• TASK REQUIREMENTS: Which lines run from the line with "- Complete Guide" through the line with "- **Three Action" in the entries below? Print them exactly, both ends included, and nothing more.

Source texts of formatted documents
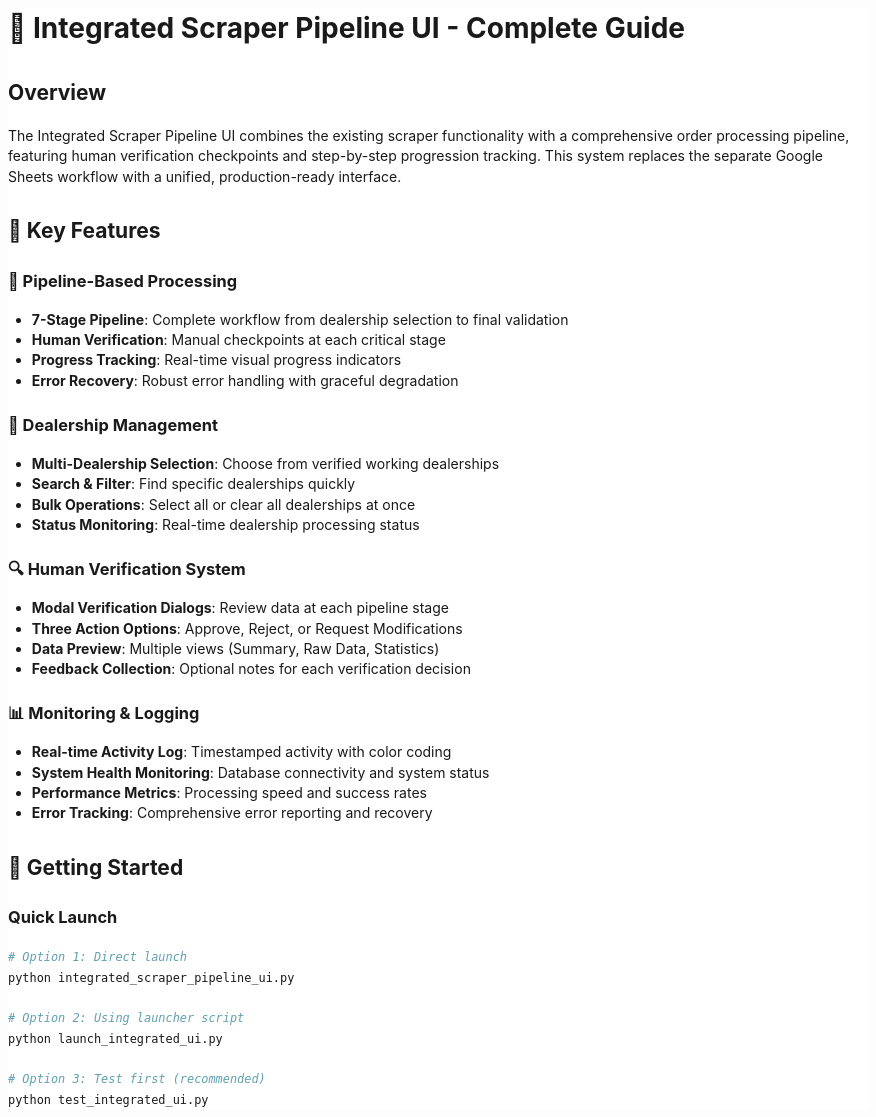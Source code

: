 # 🚗 Integrated Scraper Pipeline UI - Complete Guide

## Overview

The Integrated Scraper Pipeline UI combines the existing scraper functionality with a comprehensive order processing pipeline, featuring human verification checkpoints and step-by-step progression tracking. This system replaces the separate Google Sheets workflow with a unified, production-ready interface.

## 🎯 Key Features

### 🔄 Pipeline-Based Processing
- **7-Stage Pipeline**: Complete workflow from dealership selection to final validation
- **Human Verification**: Manual checkpoints at each critical stage
- **Progress Tracking**: Real-time visual progress indicators
- **Error Recovery**: Robust error handling with graceful degradation

### 🏢 Dealership Management
- **Multi-Dealership Selection**: Choose from verified working dealerships
- **Search & Filter**: Find specific dealerships quickly
- **Bulk Operations**: Select all or clear all dealerships at once
- **Status Monitoring**: Real-time dealership processing status

### 🔍 Human Verification System
- **Modal Verification Dialogs**: Review data at each pipeline stage
- **Three Action Options**: Approve, Reject, or Request Modifications
- **Data Preview**: Multiple views (Summary, Raw Data, Statistics)
- **Feedback Collection**: Optional notes for each verification decision

### 📊 Monitoring & Logging
- **Real-time Activity Log**: Timestamped activity with color coding
- **System Health Monitoring**: Database connectivity and system status
- **Performance Metrics**: Processing speed and success rates
- **Error Tracking**: Comprehensive error reporting and recovery

## 🚀 Getting Started

### Quick Launch

```bash
# Option 1: Direct launch
python integrated_scraper_pipeline_ui.py

# Option 2: Using launcher script
python launch_integrated_ui.py

# Option 3: Test first (recommended)
python test_integrated_ui.py
```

• REPLY TO THE TASK:
: # 🚗 Integrated Scraper Pipeline UI - Complete Guide

## Overview

The Integrated Scraper Pipeline UI combines the existing scraper functionality with a comprehensive order processing pipeline, featuring human verification checkpoints and step-by-step progression tracking. This system replaces the separate Google Sheets workflow with a unified, production-ready interface.

## 🎯 Key Features

### 🔄 Pipeline-Based Processing
- **7-Stage Pipeline**: Complete workflow from dealership selection to final validation
- **Human Verification**: Manual checkpoints at each critical stage
- **Progress Tracking**: Real-time visual progress indicators
- **Error Recovery**: Robust error handling with graceful degradation

### 🏢 Dealership Management
- **Multi-Dealership Selection**: Choose from verified working dealerships
- **Search & Filter**: Find specific dealerships quickly
- **Bulk Operations**: Select all or clear all dealerships at once
- **Status Monitoring**: Real-time dealership processing status

### 🔍 Human Verification System
- **Modal Verification Dialogs**: Review data at each pipeline stage
- **Three Action Options**: Approve, Reject, or Request Modifications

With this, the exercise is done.